►

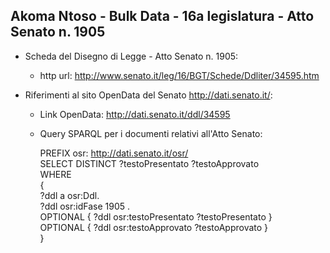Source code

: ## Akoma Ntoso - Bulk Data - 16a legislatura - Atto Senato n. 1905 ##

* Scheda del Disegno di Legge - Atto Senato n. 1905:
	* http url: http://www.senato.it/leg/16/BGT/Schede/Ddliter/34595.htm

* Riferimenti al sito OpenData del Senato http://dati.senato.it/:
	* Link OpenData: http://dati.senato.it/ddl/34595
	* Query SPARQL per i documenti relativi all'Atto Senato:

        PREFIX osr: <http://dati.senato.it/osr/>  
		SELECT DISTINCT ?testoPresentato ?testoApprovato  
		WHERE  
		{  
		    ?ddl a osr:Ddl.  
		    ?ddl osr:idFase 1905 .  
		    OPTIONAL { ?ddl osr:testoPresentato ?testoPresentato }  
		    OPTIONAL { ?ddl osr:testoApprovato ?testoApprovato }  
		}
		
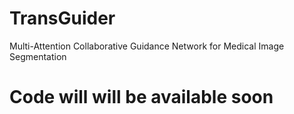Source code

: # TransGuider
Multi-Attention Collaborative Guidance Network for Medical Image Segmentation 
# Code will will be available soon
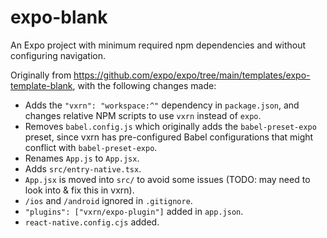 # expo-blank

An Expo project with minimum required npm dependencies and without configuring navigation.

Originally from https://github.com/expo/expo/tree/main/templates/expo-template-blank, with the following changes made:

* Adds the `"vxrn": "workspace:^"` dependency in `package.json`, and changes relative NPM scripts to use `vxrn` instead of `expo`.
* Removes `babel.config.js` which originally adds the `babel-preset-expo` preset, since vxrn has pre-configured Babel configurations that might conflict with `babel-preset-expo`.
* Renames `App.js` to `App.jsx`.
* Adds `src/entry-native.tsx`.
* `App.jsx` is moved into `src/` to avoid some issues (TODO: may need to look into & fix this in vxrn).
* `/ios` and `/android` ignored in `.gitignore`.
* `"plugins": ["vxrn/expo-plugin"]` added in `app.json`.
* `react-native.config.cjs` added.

◄

Word for word, restate all of the records. Exclude the pictures.

Source code

: ## Akoma Ntoso - Bulk Data - 16a legislatura - Atto Senato n. 1905 ##

* Scheda del Disegno di Legge - Atto Senato n. 1905:
	* http url: http://www.senato.it/leg/16/BGT/Schede/Ddliter/34595.htm

* Riferimenti al sito OpenData del Senato http://dati.senato.it/:
	* Link OpenData: http://dati.senato.it/ddl/34595
	* Query SPARQL per i documenti relativi all'Atto Senato:

        PREFIX osr: <http://dati.senato.it/osr/>  
		SELECT DISTINCT ?testoPresentato ?testoApprovato  
		WHERE  
		{  
		    ?ddl a osr:Ddl.  
		    ?ddl osr:idFase 1905 .  
		    OPTIONAL { ?ddl osr:testoPresentato ?testoPresentato }  
		    OPTIONAL { ?ddl osr:testoApprovato ?testoApprovato }  
		}
		
Source code

: # TransGuider
Multi-Attention Collaborative Guidance Network for Medical Image Segmentation 
# Code will will be available soon
 # expo-blank

An Expo project with minimum required npm dependencies and without configuring navigation.

Originally from https://github.com/expo/expo/tree/main/templates/expo-template-blank, with the following changes made:

* Adds the `"vxrn": "workspace:^"` dependency in `package.json`, and changes relative NPM scripts to use `vxrn` instead of `expo`.
* Removes `babel.config.js` which originally adds the `babel-preset-expo` preset, since vxrn has pre-configured Babel configurations that might conflict with `babel-preset-expo`.
* Renames `App.js` to `App.jsx`.
* Adds `src/entry-native.tsx`.
* `App.jsx` is moved into `src/` to avoid some issues (TODO: may need to look into & fix this in vxrn).
* `/ios` and `/android` ignored in `.gitignore`.
* `"plugins": ["vxrn/expo-plugin"]` added in `app.json`.
* `react-native.config.cjs` added.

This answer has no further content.